(Stored entries)
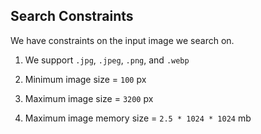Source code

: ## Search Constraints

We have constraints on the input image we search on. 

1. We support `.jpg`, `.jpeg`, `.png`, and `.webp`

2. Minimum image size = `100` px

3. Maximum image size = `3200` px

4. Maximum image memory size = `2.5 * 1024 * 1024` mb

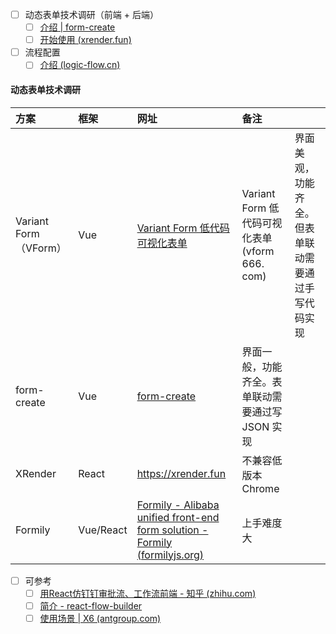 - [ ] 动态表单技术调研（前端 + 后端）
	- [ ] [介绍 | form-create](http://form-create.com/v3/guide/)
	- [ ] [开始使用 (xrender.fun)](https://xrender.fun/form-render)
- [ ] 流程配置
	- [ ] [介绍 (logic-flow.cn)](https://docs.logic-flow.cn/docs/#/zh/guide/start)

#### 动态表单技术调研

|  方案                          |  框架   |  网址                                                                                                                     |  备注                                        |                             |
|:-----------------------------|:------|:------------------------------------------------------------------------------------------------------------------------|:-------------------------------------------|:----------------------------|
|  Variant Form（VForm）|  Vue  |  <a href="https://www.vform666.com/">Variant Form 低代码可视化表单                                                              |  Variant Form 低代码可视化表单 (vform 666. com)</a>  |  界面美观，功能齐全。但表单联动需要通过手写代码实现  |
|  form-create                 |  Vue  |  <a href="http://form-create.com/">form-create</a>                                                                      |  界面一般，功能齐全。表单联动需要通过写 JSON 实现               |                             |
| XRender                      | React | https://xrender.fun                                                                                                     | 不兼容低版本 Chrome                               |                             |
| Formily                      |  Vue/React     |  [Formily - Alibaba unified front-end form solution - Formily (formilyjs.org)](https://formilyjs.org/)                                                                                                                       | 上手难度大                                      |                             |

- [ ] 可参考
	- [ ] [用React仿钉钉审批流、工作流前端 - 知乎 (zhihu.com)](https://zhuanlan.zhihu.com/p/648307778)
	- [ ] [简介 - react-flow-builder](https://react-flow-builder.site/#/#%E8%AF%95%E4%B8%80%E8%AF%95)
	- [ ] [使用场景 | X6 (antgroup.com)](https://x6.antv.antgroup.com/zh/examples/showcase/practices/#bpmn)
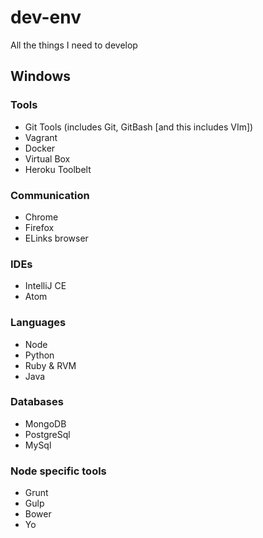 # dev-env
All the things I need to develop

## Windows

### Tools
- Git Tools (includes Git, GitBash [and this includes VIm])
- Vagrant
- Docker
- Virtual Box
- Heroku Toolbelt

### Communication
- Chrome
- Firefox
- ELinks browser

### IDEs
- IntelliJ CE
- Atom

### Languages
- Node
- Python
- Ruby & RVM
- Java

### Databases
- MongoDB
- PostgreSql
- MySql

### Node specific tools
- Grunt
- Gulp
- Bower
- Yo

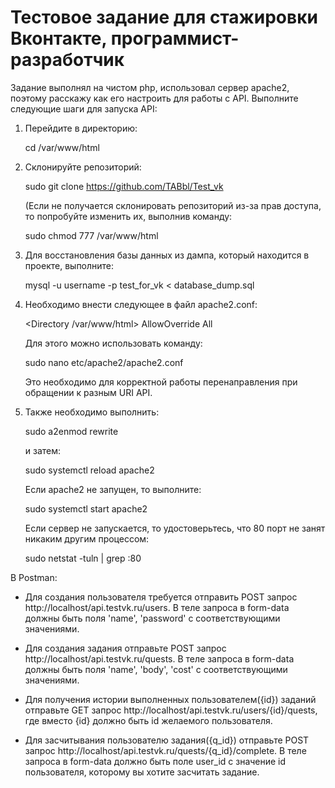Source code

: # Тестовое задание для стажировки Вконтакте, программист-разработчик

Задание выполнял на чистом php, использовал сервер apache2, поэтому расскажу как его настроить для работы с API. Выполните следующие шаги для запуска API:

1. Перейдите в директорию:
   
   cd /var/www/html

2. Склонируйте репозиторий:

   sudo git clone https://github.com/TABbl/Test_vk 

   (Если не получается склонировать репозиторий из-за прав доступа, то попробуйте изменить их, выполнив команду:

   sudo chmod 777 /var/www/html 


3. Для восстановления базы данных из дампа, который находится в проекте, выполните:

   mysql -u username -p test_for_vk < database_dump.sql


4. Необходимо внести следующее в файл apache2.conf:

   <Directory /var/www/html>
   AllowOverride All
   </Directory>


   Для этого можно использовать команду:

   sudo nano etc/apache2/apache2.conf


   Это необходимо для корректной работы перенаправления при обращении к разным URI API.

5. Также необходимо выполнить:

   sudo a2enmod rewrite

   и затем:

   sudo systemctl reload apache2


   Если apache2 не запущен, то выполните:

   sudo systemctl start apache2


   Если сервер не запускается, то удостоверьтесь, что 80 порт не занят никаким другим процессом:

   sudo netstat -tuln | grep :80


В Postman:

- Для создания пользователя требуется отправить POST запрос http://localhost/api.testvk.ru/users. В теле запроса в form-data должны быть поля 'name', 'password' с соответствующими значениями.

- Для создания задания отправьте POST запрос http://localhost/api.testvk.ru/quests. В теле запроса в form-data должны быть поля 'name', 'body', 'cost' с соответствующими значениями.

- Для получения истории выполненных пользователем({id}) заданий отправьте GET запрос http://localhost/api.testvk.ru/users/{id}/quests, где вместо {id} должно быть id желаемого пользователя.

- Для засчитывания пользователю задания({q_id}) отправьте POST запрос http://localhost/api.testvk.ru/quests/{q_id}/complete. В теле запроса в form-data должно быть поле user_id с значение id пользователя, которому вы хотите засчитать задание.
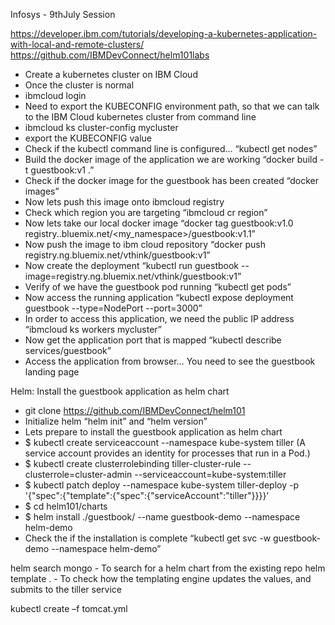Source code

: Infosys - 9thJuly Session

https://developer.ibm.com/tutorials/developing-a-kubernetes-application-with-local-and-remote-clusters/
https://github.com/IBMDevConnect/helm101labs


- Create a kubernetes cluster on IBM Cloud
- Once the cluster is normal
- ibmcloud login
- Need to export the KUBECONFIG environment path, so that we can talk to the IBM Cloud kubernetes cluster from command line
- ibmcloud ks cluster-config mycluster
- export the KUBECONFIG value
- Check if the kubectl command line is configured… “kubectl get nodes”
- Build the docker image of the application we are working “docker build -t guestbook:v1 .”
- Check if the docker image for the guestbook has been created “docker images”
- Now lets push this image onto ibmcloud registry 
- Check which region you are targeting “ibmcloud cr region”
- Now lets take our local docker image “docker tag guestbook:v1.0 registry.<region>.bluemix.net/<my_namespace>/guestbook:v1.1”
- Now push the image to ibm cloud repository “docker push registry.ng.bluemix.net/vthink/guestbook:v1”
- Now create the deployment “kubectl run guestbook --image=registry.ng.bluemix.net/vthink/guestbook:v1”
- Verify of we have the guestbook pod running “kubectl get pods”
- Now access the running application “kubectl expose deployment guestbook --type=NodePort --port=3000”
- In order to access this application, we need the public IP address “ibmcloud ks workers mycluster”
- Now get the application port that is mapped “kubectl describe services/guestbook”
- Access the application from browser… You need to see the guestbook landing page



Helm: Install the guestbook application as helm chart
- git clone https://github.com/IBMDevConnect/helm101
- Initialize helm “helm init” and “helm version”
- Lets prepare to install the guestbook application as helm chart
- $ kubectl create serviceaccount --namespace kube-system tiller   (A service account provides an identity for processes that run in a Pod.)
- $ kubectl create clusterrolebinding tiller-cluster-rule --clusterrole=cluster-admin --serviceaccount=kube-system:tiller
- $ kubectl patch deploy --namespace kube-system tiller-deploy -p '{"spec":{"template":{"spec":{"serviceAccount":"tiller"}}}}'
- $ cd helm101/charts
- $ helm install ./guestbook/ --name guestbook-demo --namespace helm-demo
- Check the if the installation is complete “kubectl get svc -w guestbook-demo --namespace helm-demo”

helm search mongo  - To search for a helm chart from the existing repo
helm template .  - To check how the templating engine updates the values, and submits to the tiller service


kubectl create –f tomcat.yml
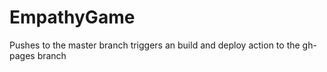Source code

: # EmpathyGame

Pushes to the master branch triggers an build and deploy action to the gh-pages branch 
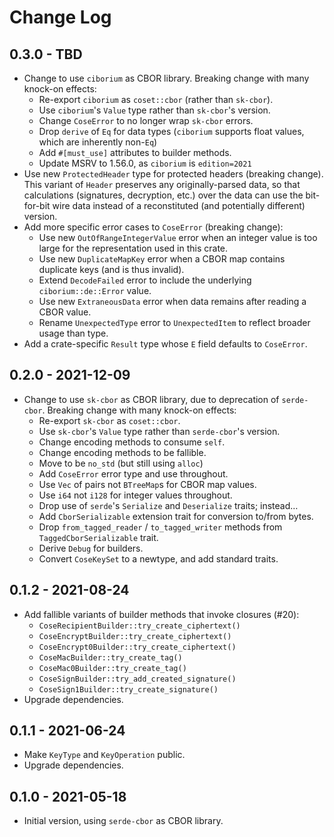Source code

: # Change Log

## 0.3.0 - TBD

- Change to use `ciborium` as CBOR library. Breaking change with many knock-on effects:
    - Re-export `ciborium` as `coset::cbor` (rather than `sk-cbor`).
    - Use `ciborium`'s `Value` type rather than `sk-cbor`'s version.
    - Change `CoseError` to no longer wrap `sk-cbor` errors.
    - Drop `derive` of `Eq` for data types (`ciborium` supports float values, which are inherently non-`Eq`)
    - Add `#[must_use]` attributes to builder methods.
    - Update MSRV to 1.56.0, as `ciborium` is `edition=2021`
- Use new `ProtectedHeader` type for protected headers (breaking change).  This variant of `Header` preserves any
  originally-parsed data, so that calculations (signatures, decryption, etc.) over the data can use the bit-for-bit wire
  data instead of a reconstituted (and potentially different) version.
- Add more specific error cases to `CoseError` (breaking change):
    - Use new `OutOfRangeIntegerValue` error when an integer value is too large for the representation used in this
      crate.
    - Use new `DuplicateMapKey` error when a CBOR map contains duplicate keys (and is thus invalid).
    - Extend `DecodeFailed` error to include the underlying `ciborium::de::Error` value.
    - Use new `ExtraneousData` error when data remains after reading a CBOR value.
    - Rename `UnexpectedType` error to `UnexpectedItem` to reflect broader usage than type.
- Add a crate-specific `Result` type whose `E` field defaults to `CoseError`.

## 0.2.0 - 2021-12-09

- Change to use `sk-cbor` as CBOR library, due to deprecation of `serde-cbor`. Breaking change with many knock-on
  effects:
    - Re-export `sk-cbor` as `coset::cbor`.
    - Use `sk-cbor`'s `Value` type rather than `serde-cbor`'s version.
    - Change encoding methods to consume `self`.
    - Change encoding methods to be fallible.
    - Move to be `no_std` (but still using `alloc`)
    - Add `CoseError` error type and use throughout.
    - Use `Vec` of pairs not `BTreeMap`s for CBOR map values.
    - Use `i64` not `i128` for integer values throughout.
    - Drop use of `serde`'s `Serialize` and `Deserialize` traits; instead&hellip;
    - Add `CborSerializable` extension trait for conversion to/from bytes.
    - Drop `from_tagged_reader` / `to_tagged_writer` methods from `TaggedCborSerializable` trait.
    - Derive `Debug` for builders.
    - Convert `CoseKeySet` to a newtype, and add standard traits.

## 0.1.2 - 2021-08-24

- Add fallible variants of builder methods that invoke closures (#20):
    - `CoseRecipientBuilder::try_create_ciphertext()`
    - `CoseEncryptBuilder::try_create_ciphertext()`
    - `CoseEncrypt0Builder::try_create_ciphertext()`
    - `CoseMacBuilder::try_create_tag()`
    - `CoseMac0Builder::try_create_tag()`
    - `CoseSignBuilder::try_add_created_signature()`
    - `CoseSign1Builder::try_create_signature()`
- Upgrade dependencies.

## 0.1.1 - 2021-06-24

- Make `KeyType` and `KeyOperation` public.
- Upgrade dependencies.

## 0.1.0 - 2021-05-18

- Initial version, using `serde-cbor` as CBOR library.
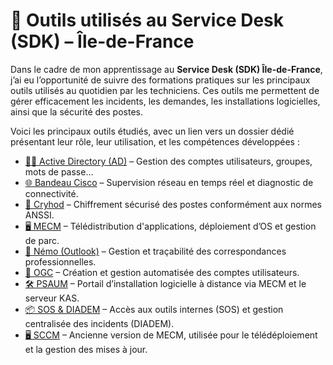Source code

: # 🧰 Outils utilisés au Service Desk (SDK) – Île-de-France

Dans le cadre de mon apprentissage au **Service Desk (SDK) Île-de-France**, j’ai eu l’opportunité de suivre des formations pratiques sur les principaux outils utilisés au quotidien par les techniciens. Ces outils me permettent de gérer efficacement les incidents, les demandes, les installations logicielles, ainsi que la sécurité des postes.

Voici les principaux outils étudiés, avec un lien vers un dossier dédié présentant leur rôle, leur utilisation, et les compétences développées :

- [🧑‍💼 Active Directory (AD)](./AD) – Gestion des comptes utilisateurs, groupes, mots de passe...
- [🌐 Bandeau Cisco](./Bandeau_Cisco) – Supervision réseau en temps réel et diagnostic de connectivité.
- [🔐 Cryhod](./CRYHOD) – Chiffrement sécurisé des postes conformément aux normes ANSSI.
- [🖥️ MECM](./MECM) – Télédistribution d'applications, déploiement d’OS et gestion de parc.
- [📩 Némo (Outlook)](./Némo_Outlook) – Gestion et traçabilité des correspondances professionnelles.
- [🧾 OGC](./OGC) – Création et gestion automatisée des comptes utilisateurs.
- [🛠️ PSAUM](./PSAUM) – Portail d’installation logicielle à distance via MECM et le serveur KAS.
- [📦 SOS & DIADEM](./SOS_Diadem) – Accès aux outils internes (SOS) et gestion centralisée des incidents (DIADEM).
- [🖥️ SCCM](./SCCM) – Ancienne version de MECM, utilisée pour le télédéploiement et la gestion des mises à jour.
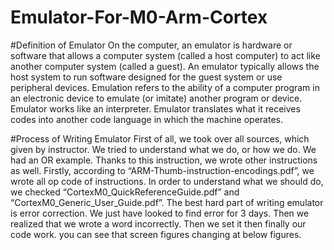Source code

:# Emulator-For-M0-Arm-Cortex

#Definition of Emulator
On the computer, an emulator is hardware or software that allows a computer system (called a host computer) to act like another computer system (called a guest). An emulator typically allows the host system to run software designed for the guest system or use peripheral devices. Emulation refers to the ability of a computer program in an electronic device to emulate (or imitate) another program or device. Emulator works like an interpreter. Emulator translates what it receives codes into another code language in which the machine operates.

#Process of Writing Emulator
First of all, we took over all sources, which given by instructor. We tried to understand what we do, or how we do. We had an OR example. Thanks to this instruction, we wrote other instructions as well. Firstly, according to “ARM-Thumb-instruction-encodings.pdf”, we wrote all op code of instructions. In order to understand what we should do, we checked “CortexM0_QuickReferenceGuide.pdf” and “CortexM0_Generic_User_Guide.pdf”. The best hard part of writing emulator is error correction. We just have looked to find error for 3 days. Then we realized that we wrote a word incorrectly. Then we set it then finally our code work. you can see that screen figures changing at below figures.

TASK DESCRIPTION: Report every line in the data that holds "running", copying each one.

ANSWER TO THIS EXERCISE:
- Verify of we have the guestbook pod running “kubectl get pods”
- Now access the running application “kubectl expose deployment guestbook --type=NodePort --port=3000”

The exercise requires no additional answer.